**WHAT YOU ARE ASKED TO DO:** Show each line of the data below in which "write" occurs.

**Data extracted from a collection:**

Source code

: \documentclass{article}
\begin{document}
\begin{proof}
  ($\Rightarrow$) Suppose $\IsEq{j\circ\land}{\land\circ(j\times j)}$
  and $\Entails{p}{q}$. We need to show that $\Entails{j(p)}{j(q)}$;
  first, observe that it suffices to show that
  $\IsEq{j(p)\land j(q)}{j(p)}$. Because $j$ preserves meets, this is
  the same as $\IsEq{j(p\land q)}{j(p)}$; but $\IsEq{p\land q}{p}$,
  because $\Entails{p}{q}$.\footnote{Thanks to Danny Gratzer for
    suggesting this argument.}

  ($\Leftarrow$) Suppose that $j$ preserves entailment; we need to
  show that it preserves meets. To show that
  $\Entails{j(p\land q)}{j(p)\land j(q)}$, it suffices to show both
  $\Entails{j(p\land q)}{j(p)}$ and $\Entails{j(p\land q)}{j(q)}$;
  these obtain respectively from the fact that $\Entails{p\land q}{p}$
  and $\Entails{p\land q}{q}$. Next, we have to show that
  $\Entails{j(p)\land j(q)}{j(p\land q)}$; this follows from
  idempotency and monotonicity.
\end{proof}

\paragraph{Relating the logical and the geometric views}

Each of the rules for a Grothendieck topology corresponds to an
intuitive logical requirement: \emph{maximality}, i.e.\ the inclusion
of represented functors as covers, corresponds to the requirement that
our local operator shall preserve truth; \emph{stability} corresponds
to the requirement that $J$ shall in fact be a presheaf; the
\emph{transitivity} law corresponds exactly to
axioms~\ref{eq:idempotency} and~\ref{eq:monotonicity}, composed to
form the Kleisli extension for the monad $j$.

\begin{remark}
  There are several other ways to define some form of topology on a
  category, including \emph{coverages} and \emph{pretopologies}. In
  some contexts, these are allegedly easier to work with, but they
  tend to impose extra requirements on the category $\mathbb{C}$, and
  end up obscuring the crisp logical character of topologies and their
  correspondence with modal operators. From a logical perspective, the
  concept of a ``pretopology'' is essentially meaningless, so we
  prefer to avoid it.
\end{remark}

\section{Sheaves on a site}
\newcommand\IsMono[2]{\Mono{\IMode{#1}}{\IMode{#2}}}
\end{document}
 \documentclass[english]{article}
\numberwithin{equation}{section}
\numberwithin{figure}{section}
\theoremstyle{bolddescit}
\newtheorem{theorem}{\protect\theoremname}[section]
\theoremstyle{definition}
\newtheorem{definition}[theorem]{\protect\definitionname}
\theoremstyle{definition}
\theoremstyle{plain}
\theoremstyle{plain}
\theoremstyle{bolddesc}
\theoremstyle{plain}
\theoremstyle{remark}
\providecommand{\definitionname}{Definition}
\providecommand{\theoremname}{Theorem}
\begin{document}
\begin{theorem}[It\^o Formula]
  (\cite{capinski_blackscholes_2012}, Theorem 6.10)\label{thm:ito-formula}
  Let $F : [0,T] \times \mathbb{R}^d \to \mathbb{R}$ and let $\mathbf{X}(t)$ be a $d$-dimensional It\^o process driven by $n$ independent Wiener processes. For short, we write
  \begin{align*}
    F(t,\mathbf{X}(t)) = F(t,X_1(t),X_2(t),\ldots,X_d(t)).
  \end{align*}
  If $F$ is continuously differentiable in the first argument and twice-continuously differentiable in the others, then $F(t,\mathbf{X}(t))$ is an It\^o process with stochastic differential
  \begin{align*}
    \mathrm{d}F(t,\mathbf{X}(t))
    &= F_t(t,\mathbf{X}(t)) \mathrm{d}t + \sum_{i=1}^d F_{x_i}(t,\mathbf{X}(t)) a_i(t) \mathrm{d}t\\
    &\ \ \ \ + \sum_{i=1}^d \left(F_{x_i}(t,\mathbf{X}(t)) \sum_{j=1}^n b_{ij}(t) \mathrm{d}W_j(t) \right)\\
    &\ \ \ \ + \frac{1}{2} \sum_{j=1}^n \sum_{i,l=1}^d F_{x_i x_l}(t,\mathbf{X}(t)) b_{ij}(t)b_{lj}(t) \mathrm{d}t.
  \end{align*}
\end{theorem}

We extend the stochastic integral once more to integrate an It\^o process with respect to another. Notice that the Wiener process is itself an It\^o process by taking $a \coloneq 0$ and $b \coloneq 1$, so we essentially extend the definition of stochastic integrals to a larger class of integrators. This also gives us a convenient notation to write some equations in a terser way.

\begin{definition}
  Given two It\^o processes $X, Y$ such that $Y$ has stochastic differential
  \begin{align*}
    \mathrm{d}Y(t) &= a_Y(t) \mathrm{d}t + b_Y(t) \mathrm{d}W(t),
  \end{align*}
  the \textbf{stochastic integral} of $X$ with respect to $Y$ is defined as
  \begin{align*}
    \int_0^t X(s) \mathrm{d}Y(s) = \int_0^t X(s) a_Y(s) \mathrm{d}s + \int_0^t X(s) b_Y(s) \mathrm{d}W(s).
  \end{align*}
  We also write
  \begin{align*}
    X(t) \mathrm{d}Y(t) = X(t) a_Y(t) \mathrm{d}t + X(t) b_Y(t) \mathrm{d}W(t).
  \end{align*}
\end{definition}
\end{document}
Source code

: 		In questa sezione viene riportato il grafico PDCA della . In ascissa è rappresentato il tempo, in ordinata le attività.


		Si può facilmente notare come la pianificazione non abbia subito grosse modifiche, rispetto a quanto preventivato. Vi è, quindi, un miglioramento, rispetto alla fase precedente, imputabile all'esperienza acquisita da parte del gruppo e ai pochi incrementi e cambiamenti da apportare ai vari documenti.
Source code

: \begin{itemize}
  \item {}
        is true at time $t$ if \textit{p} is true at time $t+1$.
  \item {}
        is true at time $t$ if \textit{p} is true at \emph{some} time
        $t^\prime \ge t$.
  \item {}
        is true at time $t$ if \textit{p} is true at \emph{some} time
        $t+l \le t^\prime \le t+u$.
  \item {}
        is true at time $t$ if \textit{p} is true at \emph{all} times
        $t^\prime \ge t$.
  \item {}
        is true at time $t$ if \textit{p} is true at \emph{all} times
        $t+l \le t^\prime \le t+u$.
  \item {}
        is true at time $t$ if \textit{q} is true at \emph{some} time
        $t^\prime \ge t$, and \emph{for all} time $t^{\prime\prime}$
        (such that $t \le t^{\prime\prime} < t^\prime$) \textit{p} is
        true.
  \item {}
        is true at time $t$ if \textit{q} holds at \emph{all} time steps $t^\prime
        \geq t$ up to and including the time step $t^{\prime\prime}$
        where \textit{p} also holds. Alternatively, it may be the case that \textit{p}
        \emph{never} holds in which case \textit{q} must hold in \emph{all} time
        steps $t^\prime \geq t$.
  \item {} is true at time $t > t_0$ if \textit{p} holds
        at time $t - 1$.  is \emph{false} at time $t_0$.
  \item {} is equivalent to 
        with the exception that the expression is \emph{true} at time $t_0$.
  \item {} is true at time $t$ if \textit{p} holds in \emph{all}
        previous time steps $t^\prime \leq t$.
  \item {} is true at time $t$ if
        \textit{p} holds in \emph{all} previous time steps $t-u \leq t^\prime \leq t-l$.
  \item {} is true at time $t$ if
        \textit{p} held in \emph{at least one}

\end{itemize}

**TASK SOLUTION:**
  Let $F : [0,T] \times \mathbb{R}^d \to \mathbb{R}$ and let $\mathbf{X}(t)$ be a $d$-dimensional It\^o process driven by $n$ independent Wiener processes. For short, we write
We extend the stochastic integral once more to integrate an It\^o process with respect to another. Notice that the Wiener process is itself an It\^o process by taking $a \coloneq 0$ and $b \coloneq 1$, so we essentially extend the definition of stochastic integrals to a larger class of integrators. This also gives us a convenient notation to write some equations in a terser way.
  We also write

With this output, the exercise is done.